Like I said, there were plenty of birds. We saw our first two of the season of the Painted Bunting and Yellow-billed Cuckoo. Here is a complete list of 32 species from our four hours of birding:
- Scissor-tailed Flycatcher 7
- Bullock’s Oriole 4
- Wild Turkey 2
- Mourning Dove 6
- Red-winged Blackbird 11
- White-crowned Sparrow 12
- House finch 10
- Common Grackle 13
- Brown-headed Cowbird 6
- White-winged Dove 20
- Canyon Towhee 1
- Yellow-billed Cuckoo 1
- Verdin 1
- Northern Mockingbird 10
- Bewick’s Wrn 1
- Painted Bunting 1
- Clay-colored Sparrow 1
- Green-tailed Towhee 1
- Western Kingbird 1
- Lark Bunting 2
- Ash-throated Flycatcher 2
- Great-tailed Grackle 10
- House Sparrow 13
- Turkey Vulture 4
- Barn Swallow 5
- Savannah Sparrow 4
- Says Phoebe 1
- Ladder-backed Woodpecker 1
- Curved-bill Thrasher 1
- Lark Sparrow 6
- Golden-fronted Woodpecker 1
- Greater Roadrunner 1
Voting will be open until next Thursday afternoon for playing our bird ID quiz. Click here: BirdQuiz. Great fun for all. Results published next Friday, then a new quiz wil start next Saturday. Click on any image to see an enlargement.

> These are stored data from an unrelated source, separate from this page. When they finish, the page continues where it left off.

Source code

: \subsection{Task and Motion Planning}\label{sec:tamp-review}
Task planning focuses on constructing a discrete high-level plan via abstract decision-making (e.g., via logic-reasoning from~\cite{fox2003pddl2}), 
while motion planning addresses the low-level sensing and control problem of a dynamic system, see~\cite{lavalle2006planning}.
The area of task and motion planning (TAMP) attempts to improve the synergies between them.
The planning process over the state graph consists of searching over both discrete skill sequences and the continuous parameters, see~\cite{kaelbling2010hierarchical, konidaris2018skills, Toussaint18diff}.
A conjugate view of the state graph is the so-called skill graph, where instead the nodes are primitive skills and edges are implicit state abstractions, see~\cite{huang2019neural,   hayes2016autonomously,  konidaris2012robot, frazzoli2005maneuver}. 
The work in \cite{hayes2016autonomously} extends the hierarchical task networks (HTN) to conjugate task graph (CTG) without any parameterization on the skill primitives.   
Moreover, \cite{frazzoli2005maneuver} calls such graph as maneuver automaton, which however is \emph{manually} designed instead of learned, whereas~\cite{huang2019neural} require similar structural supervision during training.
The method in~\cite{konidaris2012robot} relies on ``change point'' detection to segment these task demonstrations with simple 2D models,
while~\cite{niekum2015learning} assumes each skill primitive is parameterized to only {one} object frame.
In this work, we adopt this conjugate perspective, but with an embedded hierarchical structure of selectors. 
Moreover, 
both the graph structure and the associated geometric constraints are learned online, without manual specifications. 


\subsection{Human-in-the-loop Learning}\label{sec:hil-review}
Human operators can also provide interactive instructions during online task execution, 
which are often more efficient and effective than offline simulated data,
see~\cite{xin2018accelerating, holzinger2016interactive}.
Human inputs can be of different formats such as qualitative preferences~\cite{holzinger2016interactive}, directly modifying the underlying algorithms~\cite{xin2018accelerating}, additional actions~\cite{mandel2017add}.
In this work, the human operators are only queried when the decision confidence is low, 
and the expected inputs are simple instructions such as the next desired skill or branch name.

Nice work Bob! Incredible detail. 🙂
Thanks, Chris. I appreciate it. 🙂
I think the turkey is my favorite too! Great pics!
Yeah, that turkey is kinda neat. Thanks, Karen. 🙂
I really envy your GT Towhees Bob. We have them here but they’re difficult to find and approach. In a way that species is partly responsible for me getting into birds – 40+ years ago they were my field study species in a college ornithology class. It upsets me that I don’t even have a category for them in my organizer (no decent photos to put there).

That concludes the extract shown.